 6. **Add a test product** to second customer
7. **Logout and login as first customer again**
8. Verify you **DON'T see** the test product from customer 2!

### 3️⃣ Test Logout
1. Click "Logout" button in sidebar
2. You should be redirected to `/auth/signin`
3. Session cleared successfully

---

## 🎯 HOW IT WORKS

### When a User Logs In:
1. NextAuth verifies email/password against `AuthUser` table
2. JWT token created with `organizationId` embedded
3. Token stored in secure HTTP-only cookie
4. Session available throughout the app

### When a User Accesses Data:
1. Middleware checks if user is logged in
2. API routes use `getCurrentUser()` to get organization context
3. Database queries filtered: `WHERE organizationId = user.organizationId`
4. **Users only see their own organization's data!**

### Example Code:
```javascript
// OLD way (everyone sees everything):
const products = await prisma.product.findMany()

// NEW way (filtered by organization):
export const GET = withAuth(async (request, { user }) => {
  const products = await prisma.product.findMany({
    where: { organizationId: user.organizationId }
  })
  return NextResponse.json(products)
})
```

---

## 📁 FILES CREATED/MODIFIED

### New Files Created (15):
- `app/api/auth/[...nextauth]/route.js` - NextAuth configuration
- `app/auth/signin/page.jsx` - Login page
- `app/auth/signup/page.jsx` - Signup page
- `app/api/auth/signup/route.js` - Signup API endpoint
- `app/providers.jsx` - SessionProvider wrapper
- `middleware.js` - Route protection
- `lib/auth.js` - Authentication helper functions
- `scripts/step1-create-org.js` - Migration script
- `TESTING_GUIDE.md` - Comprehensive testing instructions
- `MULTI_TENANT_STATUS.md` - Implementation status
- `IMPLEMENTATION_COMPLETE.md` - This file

● ● ●

ABOUT THIS TASK: Select all lines in the listing that include the word "findMany".

SOLUTION FOR THIS TASK:
const products = await prisma.product.findMany()
  const products = await prisma.product.findMany({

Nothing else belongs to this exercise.